--- Data supplied ---
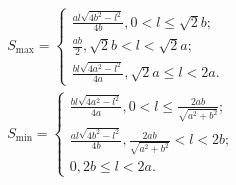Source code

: \begin{solution}
\begin{itemize}
\end{itemize}
\begin{align*}&S_{\mathrm{max}}=\begin{cases}\frac{al\sqrt{4b^2-l^2}}{4b},0<l\leq\sqrt{2}b;\\\frac{ab}{2},\sqrt{2}b<l<\sqrt{2}a;\\\frac{bl\sqrt{4a^2-l^2}}{4a},\sqrt{2}a\leq l<2a.&\end{cases}\\&S_{\mathrm{min}}=\begin{cases}\frac{bl\sqrt{4a^2-l^2}}{4a},0<l\leq\frac{2ab}{\sqrt{a^2+b^2}};\\\frac{al\sqrt{4b^2-l^2}}{4b},\frac{2ab}{\sqrt{a^2+b^2}}<l<2b;\\0,2b\leq l<2a.&\end{cases}\end{align*}
\end{solution}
---
**To do:**
Every line above should be transcribed word for word; leave the pictures out.

**Solution:**
Source code

: \begin{solution}
\begin{itemize}
\end{itemize}
\begin{align*}&S_{\mathrm{max}}=\begin{cases}\frac{al\sqrt{4b^2-l^2}}{4b},0<l\leq\sqrt{2}b;\\\frac{ab}{2},\sqrt{2}b<l<\sqrt{2}a;\\\frac{bl\sqrt{4a^2-l^2}}{4a},\sqrt{2}a\leq l<2a.&\end{cases}\\&S_{\mathrm{min}}=\begin{cases}\frac{bl\sqrt{4a^2-l^2}}{4a},0<l\leq\frac{2ab}{\sqrt{a^2+b^2}};\\\frac{al\sqrt{4b^2-l^2}}{4b},\frac{2ab}{\sqrt{a^2+b^2}}<l<2b;\\0,2b\leq l<2a.&\end{cases}\end{align*}
\end{solution}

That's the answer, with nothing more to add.